*ACTIVITY*:
Look at the data below and print exactly the lines from its first line through the line with "baik tentang Yesus."; the pictures stay out of the copy.

Pictures paired with source code
===============

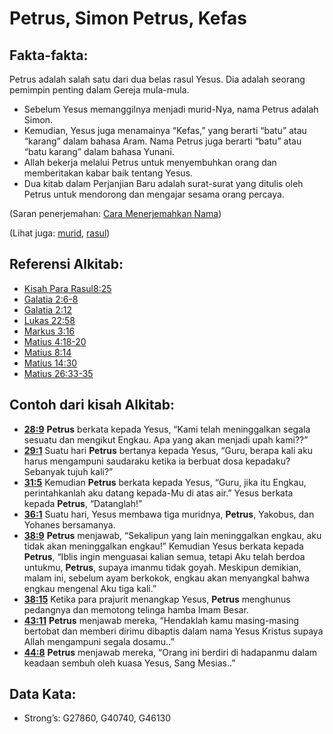 # Petrus, Simon Petrus, Kefas

## Fakta-fakta:

Petrus adalah salah satu dari dua belas rasul Yesus. Dia adalah seorang pemimpin penting dalam Gereja mula-mula.

* Sebelum Yesus memanggilnya menjadi murid-Nya, nama Petrus adalah Simon.
* Kemudian, Yesus juga menamainya “Kefas,” yang berarti “batu” atau “karang” dalam bahasa Aram. Nama Petrus juga berarti “batu” atau “batu karang” dalam bahasa Yunani.
* Allah bekerja melalui Petrus untuk menyembuhkan orang dan memberitakan kabar baik tentang Yesus.
* Dua kitab dalam Perjanjian Baru adalah surat-surat yang ditulis oleh Petrus untuk mendorong dan mengajar sesama orang percaya.

(Saran penerjemahan: [Cara Menerjemahkan Nama](rc://en/ta/man/translate/translate-names))

(Lihat juga: [murid](../kt/disciple.md), [rasul](../kt/apostle.md))

## Referensi Alkitab:

* [Kisah Para Rasul8:25](rc://en/tn/help/act/08/25)
* [Galatia 2:6-8](rc://en/tn/help/gal/02/06)
* [Galatia 2:12](rc://en/tn/help/gal/02/12)
* [Lukas 22:58](rc://en/tn/help/luk/22/58)
* [Markus 3:16](rc://en/tn/help/mrk/03/16)
* [Matius 4:18-20](rc://en/tn/help/mat/04/18)
* [Matius 8:14](rc://en/tn/help/mat/08/14)
* [Matius 14:30](rc://en/tn/help/mat/14/30)
* [Matius 26:33-35](rc://en/tn/help/mat/26/33)

## Contoh dari kisah Alkitab:

* __[28:9](rc://en/tn/help/obs/28/09)__ __Petrus__ berkata kepada Yesus, “Kami telah meninggalkan segala sesuatu dan mengikut Engkau. Apa yang akan menjadi upah kami??”
* __[29:1](rc://en/tn/help/obs/29/01)__ Suatu hari __Petrus__ bertanya kepada Yesus, “Guru, berapa kali aku harus mengampuni saudaraku ketika ia berbuat dosa kepadaku? Sebanyak tujuh kali?”
* __[31:5](rc://en/tn/help/obs/31/05)__ Kemudian __Petrus__ berkata kepada Yesus, “Guru, jika itu Engkau, perintahkanlah aku datang kepada-Mu di atas air.” Yesus berkata kepada __Petrus__, “Datanglah!”
* __[36:1](rc://en/tn/help/obs/36/01)__ Suatu hari, Yesus membawa tiga muridnya, __Petrus__, Yakobus, dan Yohanes bersamanya.
* __[38:9](rc://en/tn/help/obs/38/09)__ __Petrus__ menjawab, “Sekalipun yang lain meninggalkan engkau, aku tidak akan meninggalkan engkau!” Kemudian Yesus berkata kepada __Petrus__, “Iblis ingin menguasai kalian semua, tetapi Aku telah berdoa untukmu, __Petrus__, supaya imanmu tidak goyah. Meskipun demikian, malam ini, sebelum ayam berkokok, engkau akan menyangkal bahwa engkau mengenal Aku tiga kali.”
* __[38:15](rc://en/tn/help/obs/38/15)__ Ketika para prajurit menangkap Yesus, __Petrus__ menghunus pedangnya dan memotong telinga hamba Imam Besar.
* __[43:11](rc://en/tn/help/obs/43/11)__ __Petrus__ menjawab mereka, “Hendaklah kamu masing-masing bertobat dan memberi dirimu dibaptis dalam nama Yesus Kristus supaya Allah mengampuni segala dosamu..”
* __[44:8](rc://en/tn/help/obs/44/08)__ __Petrus__ menjawab mereka, “Orang ini berdiri di hadapanmu dalam keadaan sembuh oleh kuasa Yesus, Sang Mesias..”

## Data Kata:

* Strong’s: G27860, G40740, G46130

===============

*EXERCISE RESPONSE*:
 # Petrus, Simon Petrus, Kefas

## Fakta-fakta:

Petrus adalah salah satu dari dua belas rasul Yesus. Dia adalah seorang pemimpin penting dalam Gereja mula-mula.

* Sebelum Yesus memanggilnya menjadi murid-Nya, nama Petrus adalah Simon.
* Kemudian, Yesus juga menamainya “Kefas,” yang berarti “batu” atau “karang” dalam bahasa Aram. Nama Petrus juga berarti “batu” atau “batu karang” dalam bahasa Yunani.
* Allah bekerja melalui Petrus untuk menyembuhkan orang dan memberitakan kabar baik tentang Yesus.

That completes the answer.